_Description of the task_
Copy verbatim the block of lines in the entries below whose first line contains "- Social accountability features" and whose last line contains "### AI Life Coaching". Leave out all other lines.

** Records to use follows **

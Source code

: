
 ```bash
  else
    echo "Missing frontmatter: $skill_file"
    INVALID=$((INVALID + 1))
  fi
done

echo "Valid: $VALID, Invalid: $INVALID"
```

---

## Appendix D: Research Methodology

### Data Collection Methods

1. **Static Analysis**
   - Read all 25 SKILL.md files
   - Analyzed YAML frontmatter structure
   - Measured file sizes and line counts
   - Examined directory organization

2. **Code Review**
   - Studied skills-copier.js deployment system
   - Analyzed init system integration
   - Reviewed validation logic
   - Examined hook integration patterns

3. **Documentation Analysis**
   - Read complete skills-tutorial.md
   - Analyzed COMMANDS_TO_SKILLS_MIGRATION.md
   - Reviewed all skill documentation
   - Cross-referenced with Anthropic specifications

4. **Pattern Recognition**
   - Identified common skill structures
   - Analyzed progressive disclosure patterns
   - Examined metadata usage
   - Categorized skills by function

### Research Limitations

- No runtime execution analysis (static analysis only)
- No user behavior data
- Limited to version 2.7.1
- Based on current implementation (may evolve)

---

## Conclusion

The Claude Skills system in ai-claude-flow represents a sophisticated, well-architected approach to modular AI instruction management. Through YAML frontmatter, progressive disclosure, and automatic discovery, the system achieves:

** End of Records to use **
** Records to use follows **

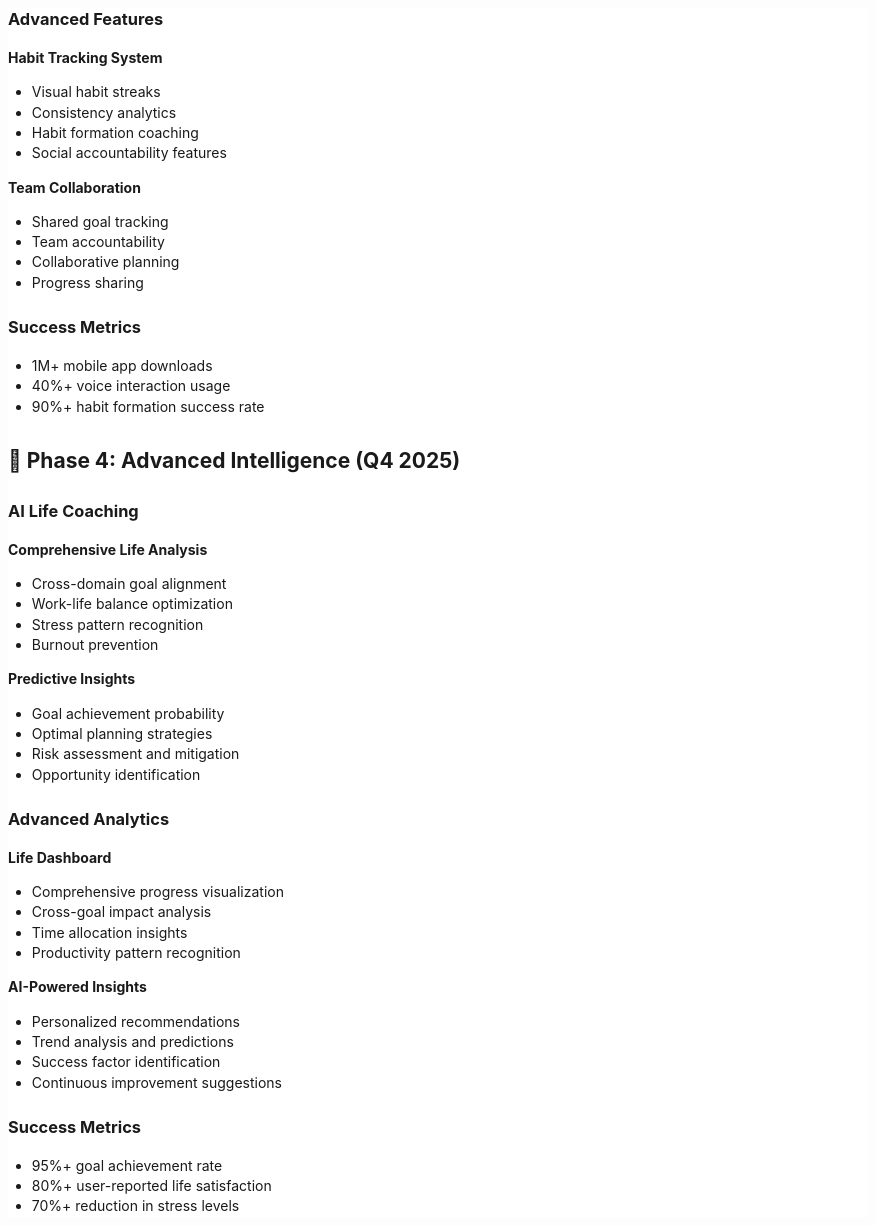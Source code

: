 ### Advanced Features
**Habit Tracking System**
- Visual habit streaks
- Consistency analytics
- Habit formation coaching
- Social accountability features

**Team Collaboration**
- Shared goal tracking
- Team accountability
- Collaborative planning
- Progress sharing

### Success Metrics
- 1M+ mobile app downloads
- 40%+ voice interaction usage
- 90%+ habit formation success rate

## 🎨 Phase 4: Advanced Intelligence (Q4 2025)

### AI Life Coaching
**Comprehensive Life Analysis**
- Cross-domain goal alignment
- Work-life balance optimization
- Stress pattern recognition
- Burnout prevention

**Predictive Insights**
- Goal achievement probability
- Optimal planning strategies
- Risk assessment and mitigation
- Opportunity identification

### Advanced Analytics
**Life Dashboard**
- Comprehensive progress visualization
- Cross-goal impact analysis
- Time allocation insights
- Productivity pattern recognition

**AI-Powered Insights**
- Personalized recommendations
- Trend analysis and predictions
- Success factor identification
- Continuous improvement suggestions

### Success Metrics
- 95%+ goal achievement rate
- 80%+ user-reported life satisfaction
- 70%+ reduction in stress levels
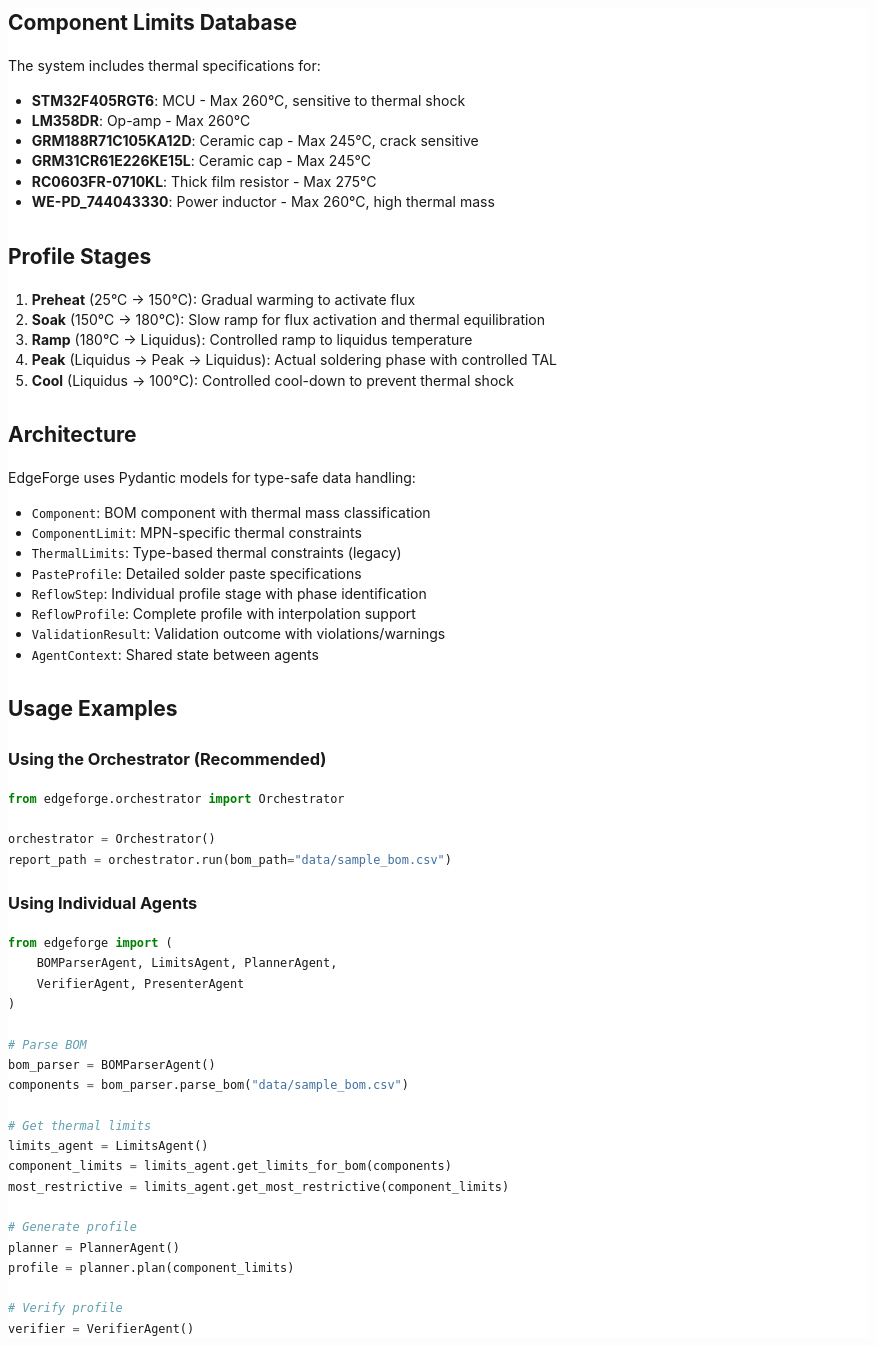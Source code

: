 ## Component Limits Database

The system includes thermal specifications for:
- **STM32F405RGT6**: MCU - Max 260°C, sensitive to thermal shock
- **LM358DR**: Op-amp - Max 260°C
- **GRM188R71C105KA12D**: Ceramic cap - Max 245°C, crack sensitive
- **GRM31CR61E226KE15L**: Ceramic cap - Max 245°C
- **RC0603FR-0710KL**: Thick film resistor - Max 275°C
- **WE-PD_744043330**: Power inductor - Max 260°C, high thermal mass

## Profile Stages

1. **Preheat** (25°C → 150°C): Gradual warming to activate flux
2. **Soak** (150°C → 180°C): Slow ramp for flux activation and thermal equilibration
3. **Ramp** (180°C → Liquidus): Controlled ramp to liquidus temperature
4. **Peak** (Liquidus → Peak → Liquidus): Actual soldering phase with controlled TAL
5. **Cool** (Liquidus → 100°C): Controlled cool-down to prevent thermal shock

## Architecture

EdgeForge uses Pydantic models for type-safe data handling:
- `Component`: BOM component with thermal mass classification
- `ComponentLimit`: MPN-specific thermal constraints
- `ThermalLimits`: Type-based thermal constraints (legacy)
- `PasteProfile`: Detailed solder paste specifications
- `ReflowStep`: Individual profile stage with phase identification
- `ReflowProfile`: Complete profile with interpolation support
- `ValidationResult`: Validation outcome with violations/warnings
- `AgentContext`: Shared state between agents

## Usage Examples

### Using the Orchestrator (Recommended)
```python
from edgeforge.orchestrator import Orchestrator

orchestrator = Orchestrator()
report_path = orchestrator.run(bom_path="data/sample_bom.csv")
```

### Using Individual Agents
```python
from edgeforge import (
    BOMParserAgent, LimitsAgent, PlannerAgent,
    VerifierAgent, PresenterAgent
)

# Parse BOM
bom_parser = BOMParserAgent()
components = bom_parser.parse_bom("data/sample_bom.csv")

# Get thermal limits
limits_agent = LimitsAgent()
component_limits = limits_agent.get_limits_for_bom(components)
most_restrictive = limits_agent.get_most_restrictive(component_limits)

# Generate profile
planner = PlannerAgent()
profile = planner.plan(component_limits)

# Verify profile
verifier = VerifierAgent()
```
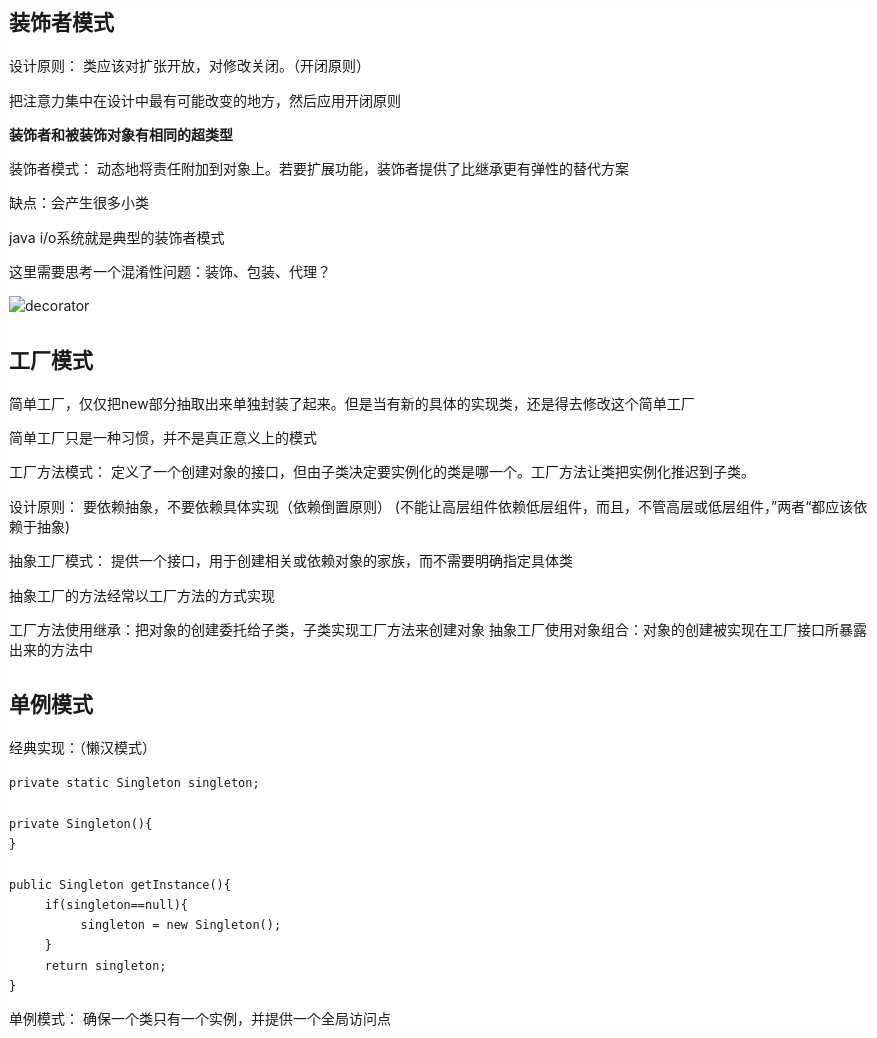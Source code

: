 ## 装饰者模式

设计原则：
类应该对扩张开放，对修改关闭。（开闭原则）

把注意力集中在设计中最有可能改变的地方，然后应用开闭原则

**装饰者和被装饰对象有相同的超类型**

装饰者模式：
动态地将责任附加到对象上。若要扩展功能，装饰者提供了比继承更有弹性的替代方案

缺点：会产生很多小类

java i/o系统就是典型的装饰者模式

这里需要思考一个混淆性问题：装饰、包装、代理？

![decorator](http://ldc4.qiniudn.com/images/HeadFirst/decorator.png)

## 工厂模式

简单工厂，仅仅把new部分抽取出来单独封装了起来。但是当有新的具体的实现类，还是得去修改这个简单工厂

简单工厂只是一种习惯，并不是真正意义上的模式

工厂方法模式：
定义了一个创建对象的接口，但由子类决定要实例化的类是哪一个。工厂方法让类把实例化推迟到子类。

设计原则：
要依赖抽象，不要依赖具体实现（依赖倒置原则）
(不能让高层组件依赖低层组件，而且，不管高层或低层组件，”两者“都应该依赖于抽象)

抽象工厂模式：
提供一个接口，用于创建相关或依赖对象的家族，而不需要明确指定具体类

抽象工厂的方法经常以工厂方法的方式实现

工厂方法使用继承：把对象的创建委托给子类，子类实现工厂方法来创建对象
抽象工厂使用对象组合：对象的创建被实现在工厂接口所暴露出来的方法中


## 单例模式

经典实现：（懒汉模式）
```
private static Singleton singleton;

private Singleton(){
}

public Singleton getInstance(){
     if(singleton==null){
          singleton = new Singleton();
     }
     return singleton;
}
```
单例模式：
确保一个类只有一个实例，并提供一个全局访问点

** End of Records to use **
** Records to use follows **

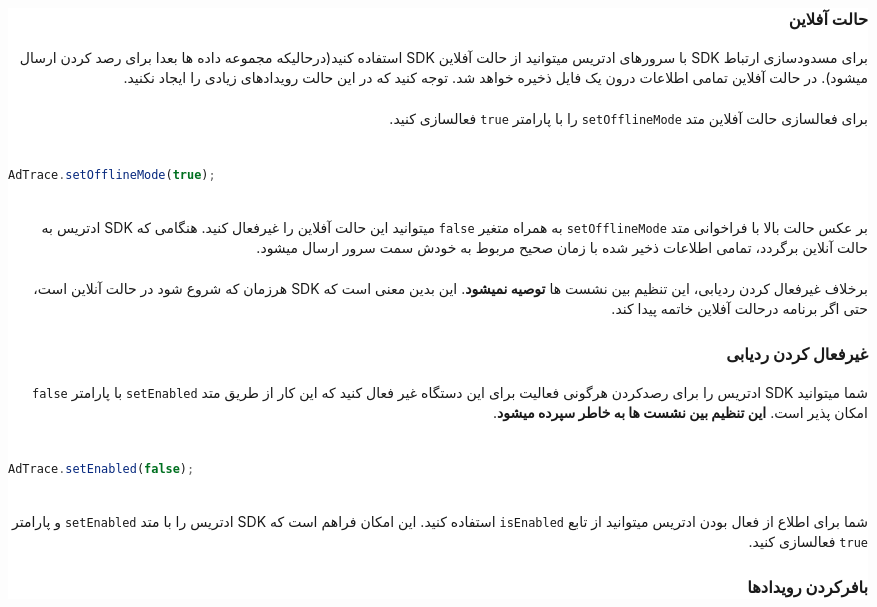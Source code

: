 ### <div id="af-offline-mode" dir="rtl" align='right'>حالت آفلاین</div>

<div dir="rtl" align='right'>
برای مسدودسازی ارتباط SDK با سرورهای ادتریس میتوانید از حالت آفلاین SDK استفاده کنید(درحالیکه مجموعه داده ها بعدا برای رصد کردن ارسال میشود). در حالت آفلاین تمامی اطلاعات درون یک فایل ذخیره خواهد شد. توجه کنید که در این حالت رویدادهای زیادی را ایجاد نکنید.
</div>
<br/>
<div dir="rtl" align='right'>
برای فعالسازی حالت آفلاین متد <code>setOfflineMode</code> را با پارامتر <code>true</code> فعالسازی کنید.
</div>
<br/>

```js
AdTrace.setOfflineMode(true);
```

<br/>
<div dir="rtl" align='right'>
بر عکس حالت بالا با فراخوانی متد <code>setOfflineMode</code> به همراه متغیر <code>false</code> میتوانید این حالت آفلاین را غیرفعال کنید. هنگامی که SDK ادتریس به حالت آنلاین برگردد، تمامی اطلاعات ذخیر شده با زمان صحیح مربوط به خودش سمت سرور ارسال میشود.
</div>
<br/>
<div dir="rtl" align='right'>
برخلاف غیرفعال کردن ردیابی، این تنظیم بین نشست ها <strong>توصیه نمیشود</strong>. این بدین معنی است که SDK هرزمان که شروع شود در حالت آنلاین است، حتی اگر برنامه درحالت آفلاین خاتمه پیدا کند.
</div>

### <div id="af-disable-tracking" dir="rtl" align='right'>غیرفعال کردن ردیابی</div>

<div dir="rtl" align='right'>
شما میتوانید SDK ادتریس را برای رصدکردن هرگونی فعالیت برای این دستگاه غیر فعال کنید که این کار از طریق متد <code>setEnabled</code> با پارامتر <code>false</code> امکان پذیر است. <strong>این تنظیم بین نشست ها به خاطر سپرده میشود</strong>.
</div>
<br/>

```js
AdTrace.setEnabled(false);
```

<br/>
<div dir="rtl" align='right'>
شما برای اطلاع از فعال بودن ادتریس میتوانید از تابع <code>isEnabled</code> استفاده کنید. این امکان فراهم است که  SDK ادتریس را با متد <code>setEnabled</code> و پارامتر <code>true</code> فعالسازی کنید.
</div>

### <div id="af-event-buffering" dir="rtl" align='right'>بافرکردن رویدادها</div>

** End of Records to use **

_Response area_
- Social accountability features

**Team Collaboration**
- Shared goal tracking
- Team accountability
- Collaborative planning
- Progress sharing

### Success Metrics
- 1M+ mobile app downloads
- 40%+ voice interaction usage
- 90%+ habit formation success rate

## 🎨 Phase 4: Advanced Intelligence (Q4 2025)

### AI Life Coaching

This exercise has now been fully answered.